Mere official ineptitude does not tell the whole story, however, as Lance demonstrates. Over and over we see Ali Mohamed being promoted and protected by invisible hands high within our government, beginning with his special CIA visa that allowed him into the United States even though he was on State Department terrorist Watch List. When Ali Mohamed was caught by Canadian police trying to bring a top al-Qaeda terrorist into the United States, his FBI handler got him released with a phone call. For this reviewer, the most disturbing of many subplots in Triple Cross is the story of TWA Flight 800 and the probable muzzling of the investigation into a terrorist connection to avoid giving embarrassing credence to a jailed Mafioso, Greg Scarpa, Jr. Scarpa had given potentially damaging information regarding a certain FBI special agent, Lin DeVecchio, whose apparently corrupt relationship with Scarpa’s father (Greg Scarpa, Sr.) threatened to taint a huge body of evidence the feds hoped to use in their war against the Colombo crime family. The feds, from then-FBI Director Louis Freeh downward, appear, from the evidence in Triple Cross, to have made a calculated decision to whitewash the DeVecchio affair in order to preserve the Colombo investigation, which meant discrediting all evidence — including terrorism-related intelligence — provided by Scarpa, Jr. Accordingly, the information gathered by Scarpa from Yousef was set aside as fraudulent, DeVecchio was ushered into a fully pensioned retirement, and Scarpa, Jr. was slapped with 40 years’ worth of RICO-related charges and bundled off to the Supermax in Colorado, safely beyond the reach of nosy investigative journalists. And the full story of Flight 800, including the likelihood that it was brought down by a Yousef-contrived mini-explosive concealed under a seat directly over the center fuel tank, may never be known in full.

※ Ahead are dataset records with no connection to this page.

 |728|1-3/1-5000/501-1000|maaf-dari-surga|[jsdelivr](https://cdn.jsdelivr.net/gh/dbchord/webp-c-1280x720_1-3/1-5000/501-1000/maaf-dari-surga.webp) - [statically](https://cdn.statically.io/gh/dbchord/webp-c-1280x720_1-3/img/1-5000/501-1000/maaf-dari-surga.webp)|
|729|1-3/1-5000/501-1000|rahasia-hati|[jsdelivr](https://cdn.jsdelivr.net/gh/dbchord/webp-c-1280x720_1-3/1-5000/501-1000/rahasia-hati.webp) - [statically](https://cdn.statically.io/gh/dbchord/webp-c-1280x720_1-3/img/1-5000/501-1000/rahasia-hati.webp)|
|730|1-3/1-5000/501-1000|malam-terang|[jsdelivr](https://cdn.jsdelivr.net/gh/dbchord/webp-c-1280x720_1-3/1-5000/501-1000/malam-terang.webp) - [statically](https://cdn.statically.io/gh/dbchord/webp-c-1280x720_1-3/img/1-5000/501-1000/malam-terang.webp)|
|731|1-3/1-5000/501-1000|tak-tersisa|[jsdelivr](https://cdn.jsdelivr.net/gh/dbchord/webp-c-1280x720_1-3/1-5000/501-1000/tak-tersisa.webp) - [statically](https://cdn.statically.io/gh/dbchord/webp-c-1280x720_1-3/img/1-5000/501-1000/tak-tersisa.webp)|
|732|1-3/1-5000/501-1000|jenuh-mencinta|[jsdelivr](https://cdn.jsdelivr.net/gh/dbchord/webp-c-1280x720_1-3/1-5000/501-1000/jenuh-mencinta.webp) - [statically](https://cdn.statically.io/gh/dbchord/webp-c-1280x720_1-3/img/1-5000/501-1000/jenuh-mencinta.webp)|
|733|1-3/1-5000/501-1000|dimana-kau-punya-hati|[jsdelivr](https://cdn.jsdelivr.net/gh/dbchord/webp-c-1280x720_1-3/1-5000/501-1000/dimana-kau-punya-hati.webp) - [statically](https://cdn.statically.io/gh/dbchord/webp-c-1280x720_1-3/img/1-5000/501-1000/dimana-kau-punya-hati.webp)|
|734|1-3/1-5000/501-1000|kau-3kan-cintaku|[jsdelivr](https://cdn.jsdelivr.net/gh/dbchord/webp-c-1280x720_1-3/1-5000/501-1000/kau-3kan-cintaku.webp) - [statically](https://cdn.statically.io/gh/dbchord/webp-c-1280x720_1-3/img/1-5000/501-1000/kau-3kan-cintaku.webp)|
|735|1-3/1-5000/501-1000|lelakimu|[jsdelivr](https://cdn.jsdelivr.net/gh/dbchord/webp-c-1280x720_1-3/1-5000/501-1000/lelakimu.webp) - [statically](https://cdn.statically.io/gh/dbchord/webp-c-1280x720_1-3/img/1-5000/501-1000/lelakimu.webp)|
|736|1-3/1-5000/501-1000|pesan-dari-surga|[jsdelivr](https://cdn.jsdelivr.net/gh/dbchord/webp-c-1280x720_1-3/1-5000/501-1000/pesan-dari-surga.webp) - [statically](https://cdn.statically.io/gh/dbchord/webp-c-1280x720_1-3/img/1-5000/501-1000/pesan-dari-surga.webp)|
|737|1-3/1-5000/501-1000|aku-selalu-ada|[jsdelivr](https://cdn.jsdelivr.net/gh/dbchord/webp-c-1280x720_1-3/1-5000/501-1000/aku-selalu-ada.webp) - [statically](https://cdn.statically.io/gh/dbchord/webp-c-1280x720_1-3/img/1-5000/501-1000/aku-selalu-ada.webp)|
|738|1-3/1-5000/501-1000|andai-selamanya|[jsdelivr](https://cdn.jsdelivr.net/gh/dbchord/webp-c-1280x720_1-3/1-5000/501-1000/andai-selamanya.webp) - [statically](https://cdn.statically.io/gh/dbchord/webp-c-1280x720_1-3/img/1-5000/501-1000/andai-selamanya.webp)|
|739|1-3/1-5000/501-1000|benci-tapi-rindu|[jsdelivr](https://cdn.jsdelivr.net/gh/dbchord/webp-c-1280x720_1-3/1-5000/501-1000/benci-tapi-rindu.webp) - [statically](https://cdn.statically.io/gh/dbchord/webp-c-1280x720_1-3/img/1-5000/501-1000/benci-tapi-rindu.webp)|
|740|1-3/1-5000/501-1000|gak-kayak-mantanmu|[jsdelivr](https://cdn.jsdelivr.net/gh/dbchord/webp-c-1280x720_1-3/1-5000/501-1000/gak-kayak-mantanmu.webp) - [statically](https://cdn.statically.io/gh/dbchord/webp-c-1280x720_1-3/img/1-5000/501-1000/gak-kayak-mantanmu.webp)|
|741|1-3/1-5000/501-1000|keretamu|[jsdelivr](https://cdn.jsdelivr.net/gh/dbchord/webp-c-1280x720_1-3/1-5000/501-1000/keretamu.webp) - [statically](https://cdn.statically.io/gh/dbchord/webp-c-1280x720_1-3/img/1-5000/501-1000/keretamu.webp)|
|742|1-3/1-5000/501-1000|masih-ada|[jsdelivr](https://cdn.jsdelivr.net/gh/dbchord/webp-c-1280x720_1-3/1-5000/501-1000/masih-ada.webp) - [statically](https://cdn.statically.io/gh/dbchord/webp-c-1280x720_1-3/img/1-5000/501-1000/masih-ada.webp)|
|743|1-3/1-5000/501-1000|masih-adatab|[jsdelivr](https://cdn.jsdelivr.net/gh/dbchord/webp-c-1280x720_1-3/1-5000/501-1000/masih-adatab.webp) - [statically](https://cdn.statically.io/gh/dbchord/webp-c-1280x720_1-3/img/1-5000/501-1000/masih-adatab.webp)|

The Scarpa-Yousef-DeVecchio-Flight 800 narrative is just one of many tales of possible Machiavellian malfeasance in high places with which Triple Cross rewards the patient reader. Bewildering in its oft-Byzantine attention to detail and dot-connecting, dismaying in its portrayal of the incompetence, treachery, and self-serving cynicism of the web of government officials who permitted 9/11 and other heinous crimes to take place, and infuriating in its account of crimes unsolved and guilt unpunished, Triple Cross is essential reading for those who want to understand modern political history, the war on terrorism, and indeed, the world itself, as they truly are — with all their unlovely, amoral gamesmanship, disregard for the welfare of innocents, and lawless intrigue in high places — rather than what we may wish them to be. Triple Cross will brighten few days, but open many eyes.

 

Triple Cross: How Bin Laden’s Master Spy Penetrated the CIA, the Green Berets, and the FBI, by Peter Lance, New York: HarperCollins, 2006 (2009 ed.), 642 pages, paperback, $16.99.